◆ What to do: Output all records precisely as written.

◆ Source texts of formatted documents:
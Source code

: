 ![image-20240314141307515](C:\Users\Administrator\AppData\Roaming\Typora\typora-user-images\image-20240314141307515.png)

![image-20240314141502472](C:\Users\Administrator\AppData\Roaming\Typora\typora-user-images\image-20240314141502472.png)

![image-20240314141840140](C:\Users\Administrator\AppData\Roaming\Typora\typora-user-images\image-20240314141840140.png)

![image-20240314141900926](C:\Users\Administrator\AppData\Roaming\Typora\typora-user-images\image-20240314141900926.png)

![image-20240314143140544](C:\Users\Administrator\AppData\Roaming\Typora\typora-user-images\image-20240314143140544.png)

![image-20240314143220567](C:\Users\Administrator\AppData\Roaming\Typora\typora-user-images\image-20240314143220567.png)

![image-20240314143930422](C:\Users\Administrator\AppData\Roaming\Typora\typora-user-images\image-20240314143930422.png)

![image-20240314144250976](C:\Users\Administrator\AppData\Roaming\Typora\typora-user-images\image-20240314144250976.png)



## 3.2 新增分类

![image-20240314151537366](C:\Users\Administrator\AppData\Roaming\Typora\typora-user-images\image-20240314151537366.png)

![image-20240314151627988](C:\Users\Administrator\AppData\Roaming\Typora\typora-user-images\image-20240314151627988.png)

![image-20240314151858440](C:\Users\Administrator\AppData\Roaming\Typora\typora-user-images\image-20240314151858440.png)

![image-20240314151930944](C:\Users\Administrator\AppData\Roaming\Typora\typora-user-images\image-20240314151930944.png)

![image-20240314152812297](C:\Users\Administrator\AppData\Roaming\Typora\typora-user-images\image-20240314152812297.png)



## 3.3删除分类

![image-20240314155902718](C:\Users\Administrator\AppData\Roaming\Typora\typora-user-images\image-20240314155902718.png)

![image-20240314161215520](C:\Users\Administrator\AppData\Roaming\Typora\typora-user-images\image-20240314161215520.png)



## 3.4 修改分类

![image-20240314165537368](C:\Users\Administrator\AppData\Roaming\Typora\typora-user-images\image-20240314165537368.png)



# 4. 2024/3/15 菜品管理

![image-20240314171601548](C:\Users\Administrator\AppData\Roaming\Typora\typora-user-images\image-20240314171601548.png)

◆ Written solution:
Source code

: ![image-20240314141307515](C:\Users\Administrator\AppData\Roaming\Typora\typora-user-images\image-20240314141307515.png)

![image-20240314141502472](C:\Users\Administrator\AppData\Roaming\Typora\typora-user-images\image-20240314141502472.png)

![image-20240314141840140](C:\Users\Administrator\AppData\Roaming\Typora\typora-user-images\image-20240314141840140.png)

![image-20240314141900926](C:\Users\Administrator\AppData\Roaming\Typora\typora-user-images\image-20240314141900926.png)

![image-20240314143140544](C:\Users\Administrator\AppData\Roaming\Typora\typora-user-images\image-20240314143140544.png)

![image-20240314143220567](C:\Users\Administrator\AppData\Roaming\Typora\typora-user-images\image-20240314143220567.png)

![image-20240314143930422](C:\Users\Administrator\AppData\Roaming\Typora\typora-user-images\image-20240314143930422.png)

![image-20240314144250976](C:\Users\Administrator\AppData\Roaming\Typora\typora-user-images\image-20240314144250976.png)



## 3.2 新增分类

![image-20240314151537366](C:\Users\Administrator\AppData\Roaming\Typora\typora-user-images\image-20240314151537366.png)

![image-20240314151627988](C:\Users\Administrator\AppData\Roaming\Typora\typora-user-images\image-20240314151627988.png)

![image-20240314151858440](C:\Users\Administrator\AppData\Roaming\Typora\typora-user-images\image-20240314151858440.png)

![image-20240314151930944](C:\Users\Administrator\AppData\Roaming\Typora\typora-user-images\image-20240314151930944.png)

![image-20240314152812297](C:\Users\Administrator\AppData\Roaming\Typora\typora-user-images\image-20240314152812297.png)



## 3.3删除分类

![image-20240314155902718](C:\Users\Administrator\AppData\Roaming\Typora\typora-user-images\image-20240314155902718.png)

![image-20240314161215520](C:\Users\Administrator\AppData\Roaming\Typora\typora-user-images\image-20240314161215520.png)



## 3.4 修改分类

![image-20240314165537368](C:\Users\Administrator\AppData\Roaming\Typora\typora-user-images\image-20240314165537368.png)



# 4. 2024/3/15 菜品管理

![image-20240314171601548](C:\Users\Administrator\AppData\Roaming\Typora\typora-user-images\image-20240314171601548.png)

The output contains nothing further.